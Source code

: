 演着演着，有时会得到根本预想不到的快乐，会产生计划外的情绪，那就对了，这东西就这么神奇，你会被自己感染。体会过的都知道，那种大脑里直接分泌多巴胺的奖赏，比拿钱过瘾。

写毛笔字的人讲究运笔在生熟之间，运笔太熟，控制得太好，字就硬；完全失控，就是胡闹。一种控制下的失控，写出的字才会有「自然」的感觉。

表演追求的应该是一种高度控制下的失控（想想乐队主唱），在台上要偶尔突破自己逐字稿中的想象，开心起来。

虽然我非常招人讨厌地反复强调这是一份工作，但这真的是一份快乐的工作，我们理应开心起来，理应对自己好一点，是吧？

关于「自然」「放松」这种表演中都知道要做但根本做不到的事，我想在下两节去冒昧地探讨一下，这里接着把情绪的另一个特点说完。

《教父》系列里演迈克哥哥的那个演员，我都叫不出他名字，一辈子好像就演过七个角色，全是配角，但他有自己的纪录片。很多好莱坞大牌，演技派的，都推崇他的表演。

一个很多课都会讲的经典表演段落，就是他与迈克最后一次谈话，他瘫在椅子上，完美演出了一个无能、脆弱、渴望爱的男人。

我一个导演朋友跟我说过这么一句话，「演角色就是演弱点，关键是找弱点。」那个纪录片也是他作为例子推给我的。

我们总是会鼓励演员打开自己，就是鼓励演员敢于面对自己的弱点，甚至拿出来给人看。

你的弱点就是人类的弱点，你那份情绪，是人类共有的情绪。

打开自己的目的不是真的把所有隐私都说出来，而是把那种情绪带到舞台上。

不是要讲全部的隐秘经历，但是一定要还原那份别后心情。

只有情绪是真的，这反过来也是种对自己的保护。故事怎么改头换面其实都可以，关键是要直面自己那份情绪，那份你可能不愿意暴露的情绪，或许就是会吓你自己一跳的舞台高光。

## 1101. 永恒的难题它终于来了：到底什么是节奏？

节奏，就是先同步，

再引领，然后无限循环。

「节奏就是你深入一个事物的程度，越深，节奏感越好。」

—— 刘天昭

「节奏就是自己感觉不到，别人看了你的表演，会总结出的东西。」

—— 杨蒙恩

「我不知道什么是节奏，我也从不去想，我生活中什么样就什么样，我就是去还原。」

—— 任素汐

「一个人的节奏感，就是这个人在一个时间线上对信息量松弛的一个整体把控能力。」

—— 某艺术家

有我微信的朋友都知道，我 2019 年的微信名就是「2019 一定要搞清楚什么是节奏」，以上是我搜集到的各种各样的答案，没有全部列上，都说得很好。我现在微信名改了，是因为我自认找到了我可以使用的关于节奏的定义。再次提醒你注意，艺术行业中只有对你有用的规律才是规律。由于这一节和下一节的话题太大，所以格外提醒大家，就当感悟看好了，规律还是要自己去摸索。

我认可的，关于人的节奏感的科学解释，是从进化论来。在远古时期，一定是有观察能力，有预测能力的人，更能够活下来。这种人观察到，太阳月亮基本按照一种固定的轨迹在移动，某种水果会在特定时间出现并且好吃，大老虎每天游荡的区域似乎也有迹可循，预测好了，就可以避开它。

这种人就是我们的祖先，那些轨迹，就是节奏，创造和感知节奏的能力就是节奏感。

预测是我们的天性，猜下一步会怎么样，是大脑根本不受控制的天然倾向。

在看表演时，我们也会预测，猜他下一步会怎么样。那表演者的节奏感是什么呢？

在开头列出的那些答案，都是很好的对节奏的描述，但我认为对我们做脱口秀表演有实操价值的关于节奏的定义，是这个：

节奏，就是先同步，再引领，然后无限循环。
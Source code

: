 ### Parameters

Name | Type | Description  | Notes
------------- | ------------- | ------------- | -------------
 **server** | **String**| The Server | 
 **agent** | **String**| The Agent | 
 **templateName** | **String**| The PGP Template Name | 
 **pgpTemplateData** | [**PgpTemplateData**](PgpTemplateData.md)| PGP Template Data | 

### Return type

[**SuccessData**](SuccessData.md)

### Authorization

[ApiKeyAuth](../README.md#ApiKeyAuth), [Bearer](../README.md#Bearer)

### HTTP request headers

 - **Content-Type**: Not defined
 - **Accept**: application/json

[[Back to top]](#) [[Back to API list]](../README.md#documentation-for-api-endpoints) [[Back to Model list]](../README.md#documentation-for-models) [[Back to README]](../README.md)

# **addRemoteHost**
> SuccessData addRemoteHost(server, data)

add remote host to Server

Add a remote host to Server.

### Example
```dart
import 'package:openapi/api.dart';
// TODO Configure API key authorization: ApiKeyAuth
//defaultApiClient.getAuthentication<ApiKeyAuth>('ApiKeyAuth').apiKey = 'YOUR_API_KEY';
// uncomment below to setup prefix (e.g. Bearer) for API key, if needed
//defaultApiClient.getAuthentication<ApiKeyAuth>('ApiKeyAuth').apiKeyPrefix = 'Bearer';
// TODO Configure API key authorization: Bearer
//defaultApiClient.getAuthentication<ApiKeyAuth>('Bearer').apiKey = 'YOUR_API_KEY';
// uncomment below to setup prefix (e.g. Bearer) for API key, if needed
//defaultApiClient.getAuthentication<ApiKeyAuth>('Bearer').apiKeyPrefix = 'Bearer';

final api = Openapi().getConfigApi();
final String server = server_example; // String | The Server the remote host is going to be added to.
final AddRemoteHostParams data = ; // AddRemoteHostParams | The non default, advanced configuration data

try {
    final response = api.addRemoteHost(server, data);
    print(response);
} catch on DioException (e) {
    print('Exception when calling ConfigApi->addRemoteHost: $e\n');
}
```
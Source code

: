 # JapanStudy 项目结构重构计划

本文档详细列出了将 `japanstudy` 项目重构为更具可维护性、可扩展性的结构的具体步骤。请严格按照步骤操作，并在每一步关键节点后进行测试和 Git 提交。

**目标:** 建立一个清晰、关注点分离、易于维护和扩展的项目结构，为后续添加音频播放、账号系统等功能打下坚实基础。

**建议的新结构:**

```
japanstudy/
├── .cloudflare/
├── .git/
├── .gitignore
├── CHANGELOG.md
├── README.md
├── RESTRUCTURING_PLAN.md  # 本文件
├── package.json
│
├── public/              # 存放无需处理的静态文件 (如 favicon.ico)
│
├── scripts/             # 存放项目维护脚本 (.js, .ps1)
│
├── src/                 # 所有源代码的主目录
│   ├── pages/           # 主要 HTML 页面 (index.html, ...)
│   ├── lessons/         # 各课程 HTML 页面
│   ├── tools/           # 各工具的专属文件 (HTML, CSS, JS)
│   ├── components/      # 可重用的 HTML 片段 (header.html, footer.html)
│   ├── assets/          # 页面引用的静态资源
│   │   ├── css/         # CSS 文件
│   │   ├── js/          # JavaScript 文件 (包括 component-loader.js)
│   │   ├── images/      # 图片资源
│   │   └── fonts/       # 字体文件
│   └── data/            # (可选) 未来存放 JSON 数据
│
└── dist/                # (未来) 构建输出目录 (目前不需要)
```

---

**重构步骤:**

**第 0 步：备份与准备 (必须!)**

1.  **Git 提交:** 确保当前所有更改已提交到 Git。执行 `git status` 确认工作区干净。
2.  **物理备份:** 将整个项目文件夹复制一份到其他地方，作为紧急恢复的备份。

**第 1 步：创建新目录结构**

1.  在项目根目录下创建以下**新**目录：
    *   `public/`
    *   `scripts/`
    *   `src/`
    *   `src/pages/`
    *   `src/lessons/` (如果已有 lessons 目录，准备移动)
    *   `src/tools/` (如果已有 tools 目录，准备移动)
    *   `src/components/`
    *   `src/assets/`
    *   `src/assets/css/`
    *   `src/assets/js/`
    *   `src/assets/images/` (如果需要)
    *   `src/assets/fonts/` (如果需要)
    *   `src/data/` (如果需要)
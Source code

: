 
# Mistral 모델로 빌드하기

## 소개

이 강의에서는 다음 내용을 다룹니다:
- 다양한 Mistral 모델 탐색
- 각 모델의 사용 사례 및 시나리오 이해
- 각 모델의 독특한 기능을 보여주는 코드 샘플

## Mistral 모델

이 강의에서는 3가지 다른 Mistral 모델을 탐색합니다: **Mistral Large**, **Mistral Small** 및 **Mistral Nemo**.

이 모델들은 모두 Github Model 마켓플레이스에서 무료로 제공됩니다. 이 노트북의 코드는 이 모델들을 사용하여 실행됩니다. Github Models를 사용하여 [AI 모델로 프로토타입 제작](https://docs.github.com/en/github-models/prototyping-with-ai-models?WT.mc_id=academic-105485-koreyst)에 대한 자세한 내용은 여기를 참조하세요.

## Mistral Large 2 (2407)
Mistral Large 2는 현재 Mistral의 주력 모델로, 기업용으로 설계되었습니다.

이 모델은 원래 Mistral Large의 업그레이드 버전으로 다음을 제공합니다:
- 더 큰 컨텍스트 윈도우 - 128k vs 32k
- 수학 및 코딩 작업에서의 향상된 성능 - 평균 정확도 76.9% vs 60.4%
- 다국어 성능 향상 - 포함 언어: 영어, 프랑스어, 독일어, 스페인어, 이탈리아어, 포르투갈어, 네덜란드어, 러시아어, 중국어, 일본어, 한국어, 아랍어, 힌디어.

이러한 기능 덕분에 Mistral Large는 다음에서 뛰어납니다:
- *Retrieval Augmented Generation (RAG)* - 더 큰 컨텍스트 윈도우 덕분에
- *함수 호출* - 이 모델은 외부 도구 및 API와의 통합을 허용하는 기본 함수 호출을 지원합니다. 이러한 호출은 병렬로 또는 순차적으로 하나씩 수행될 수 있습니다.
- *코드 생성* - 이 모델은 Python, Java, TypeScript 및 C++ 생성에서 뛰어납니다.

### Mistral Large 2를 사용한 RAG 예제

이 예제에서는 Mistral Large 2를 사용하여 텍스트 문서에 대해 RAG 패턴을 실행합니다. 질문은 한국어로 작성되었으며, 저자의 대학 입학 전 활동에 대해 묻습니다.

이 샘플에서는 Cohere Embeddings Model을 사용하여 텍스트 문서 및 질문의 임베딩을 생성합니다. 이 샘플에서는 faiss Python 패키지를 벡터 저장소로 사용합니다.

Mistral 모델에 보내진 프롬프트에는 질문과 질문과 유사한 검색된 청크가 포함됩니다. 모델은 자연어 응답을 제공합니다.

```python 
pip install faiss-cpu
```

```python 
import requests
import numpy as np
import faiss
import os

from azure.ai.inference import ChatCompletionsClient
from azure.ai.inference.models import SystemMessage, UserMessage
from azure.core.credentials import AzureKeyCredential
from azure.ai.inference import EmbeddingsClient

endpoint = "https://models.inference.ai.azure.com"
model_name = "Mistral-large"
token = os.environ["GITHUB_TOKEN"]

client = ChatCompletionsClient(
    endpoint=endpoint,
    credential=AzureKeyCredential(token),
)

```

→ EXERCISE REQUIREMENTS:
All lines in the data above from the one with "### HTTP request headers" through the one with "# **addRemoteHost**" must be repeated exactly, and no others.

→ ANSWER BOX:
### HTTP request headers

 - **Content-Type**: Not defined
 - **Accept**: application/json

[[Back to top]](#) [[Back to API list]](../README.md#documentation-for-api-endpoints) [[Back to Model list]](../README.md#documentation-for-models) [[Back to README]](../README.md)

# **addRemoteHost**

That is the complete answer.